The science of color, energy and dog breath

by Cole Dittmer
Wednesday, January 22, 2014


Staff photo by Cole Dittmer 

Wrightsville Beach School fourth graders Douglas Daniels, from left, David Mullany and Reese Peterken will represent WBS in the district science fair Thursday, Jan. 23, after placing third, first and second, respectively, at the WBS science fair.



How does potential energy relate to kinetic energy? What color crayon melts the fastest? What canine breath treats work the best? 

These were the questions addressed by the three winners of the annual Wrightsville Beach School Science Fair. 

First place finisher David Mullaney said his sister’s trip to art camp inspired him to explore the chemistry of color. His experiment of testing the melting point for each color crayon uncovered black and dark blue crayons melted the fastest.

“I decided to pick this topic because my sister did an art camp a few years before and she melted crayons so I used that for one of my props,” Mullaney said. “I think the black and dark blue melted fastest because crayons are made with color pigment and paraffin wax, and the darker colors absorb more heat.”

Second place finisher Reese Peterken said her dog Domino, a boxer/hound mix, piqued her interest in breath treats.

“One day I was petting my dog and playing outside with her, and then she had her tongue out while I was sitting down with her, and I smelled her breath and it smelled really bad,” Peterken said. “So I wondered what would make her breath smell better, and we got these different kinds of breath treats and each day we tested which one would work the best.”

The types of breath treats Peterken tested included Greenies, NutriDent and Dental Dog.
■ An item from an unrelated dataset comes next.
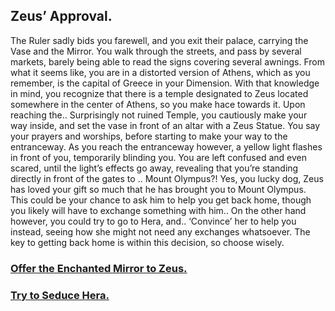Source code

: ## Zeus’ Approval.

The Ruler sadly bids you farewell, and you exit their palace, carrying the Vase and the Mirror. You walk through the streets, and pass by several markets, barely being able to read the signs covering several awnings. From what it seems like, you are in a distorted version of Athens, which as you remember, is the capital of Greece in your Dimension. With that knowledge in mind, you recognize that there is a temple designated to Zeus located somewhere in the center of Athens, so you make hace towards it. Upon reaching the.. Surprisingly not ruined Temple, you cautiously make your way inside, and set the vase in front of an altar with a Zeus Statue. You say your prayers and worships, before starting to make your way to the entranceway. As you reach the entranceway however, a yellow light flashes in front of you, temporarily blinding you. You are left confused and even scared, until the light’s effects go away, revealing that you’re standing directly in front of the gates to .. Mount Olympus?! Yes, you lucky dog, Zeus has loved your gift so much that he has brought you to Mount Olympus. This could be your chance to ask him to help you get back home, though you likely will have to exchange something with him.. On the other hand however, you could try to go to Hera, and.. ‘Convince’ her to help you instead, seeing how she might not need any exchanges whatsoever. The key to getting back home is within this decision, so choose wisely.

### [Offer the Enchanted Mirror to Zeus.](tartarus-banishment-end.md)
### [Try to Seduce Hera.](olympus-assistance-end.md)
While the Greenies treats were the most consistent she said the NutriDent treats worked best. 

“My mom helped me take pictures but I did most of the recording and smelling the breath, unfortunately,” she said. 

Using a marble, ramp and dowel rod, third place finisher Douglas Daniels alternated the height of the ramp to see how much the rolling marble would move the dowel rod at the end of the ramp. 

“I learned about potential and kinetic energy, because before the project I didn’t even know what potential and kinetic energy was,” Daniels said. “When it started to get too high the marble would bounce off and not make the dowel go as far.”

The furthest Daniels was able to move the dowel was 81 centimeters, and he said he would try different-sized marbles if he could do the experiment again. 

While each winner will not have a chance to rework his or her experiment, each will have the chance to win more accolades when all three show their projects at the district science fair with the other winners from New Hanover County schools on Thursday, Jan. 23. Select winners from that event will compete in the regional science fair competition in February at the University of North Carolina Wilmington. 

All three of the winners from Wrightsville Beach School said they were excited going into the competition and expect to do well.